### Task directions
Below are records; report the number of lines in them that include the word "贏取量度", with no other text.

### Material supplied
⟨
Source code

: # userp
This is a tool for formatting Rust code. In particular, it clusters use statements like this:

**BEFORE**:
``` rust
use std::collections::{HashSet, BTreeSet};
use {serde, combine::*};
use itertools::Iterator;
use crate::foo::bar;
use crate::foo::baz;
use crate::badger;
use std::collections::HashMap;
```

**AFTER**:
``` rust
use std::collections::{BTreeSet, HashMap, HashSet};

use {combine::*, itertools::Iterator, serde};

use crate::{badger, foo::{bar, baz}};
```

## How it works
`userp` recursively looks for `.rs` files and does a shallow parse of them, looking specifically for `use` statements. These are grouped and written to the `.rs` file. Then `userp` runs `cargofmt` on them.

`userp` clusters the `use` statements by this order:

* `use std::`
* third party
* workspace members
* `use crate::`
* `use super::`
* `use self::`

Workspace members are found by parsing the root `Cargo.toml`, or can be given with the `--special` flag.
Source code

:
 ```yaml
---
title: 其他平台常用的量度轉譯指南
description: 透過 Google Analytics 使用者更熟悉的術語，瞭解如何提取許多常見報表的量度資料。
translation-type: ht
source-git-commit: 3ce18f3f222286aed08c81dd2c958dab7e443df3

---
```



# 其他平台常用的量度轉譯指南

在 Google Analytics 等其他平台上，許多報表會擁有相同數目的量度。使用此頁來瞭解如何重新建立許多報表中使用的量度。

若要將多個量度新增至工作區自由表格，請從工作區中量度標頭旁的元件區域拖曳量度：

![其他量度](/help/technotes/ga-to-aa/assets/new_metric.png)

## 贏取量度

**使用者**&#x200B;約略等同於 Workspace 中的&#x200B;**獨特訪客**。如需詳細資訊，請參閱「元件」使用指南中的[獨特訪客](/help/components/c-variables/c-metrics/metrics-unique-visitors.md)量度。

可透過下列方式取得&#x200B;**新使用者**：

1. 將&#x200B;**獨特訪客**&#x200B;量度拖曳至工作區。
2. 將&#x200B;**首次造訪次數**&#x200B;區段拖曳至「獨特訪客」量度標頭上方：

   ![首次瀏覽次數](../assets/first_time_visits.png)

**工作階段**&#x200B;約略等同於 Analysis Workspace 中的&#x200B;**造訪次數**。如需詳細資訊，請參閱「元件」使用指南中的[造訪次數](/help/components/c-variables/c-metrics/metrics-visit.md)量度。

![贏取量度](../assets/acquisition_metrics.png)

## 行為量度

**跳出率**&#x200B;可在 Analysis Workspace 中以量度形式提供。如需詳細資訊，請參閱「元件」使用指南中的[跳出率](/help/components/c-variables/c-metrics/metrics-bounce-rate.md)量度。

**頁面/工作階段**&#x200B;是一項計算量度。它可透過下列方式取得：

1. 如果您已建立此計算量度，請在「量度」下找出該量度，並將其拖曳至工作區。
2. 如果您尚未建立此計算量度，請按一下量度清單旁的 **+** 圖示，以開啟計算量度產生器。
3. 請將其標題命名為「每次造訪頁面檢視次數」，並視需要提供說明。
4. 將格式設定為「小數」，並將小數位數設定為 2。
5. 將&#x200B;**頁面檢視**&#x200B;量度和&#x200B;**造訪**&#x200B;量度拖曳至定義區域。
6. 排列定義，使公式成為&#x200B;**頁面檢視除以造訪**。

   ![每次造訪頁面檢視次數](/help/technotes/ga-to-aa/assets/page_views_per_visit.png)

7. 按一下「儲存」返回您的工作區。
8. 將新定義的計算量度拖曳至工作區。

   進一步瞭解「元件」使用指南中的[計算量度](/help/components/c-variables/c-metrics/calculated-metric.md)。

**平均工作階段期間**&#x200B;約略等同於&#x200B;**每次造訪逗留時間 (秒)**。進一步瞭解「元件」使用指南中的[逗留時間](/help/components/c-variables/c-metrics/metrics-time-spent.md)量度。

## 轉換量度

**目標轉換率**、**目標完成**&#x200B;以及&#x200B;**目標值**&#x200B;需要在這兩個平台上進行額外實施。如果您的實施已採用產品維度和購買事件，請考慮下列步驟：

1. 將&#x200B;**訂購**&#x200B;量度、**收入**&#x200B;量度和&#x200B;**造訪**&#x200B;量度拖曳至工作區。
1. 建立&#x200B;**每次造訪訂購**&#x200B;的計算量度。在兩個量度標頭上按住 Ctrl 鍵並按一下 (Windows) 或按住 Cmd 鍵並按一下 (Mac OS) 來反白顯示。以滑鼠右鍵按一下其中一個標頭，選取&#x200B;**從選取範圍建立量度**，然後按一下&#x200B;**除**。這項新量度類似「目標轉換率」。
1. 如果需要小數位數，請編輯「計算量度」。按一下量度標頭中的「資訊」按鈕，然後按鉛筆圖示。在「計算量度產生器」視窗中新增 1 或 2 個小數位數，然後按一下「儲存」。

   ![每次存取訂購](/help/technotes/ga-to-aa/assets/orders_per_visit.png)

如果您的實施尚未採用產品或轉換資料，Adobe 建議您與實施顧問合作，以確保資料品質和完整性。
⟩
### Answer box
2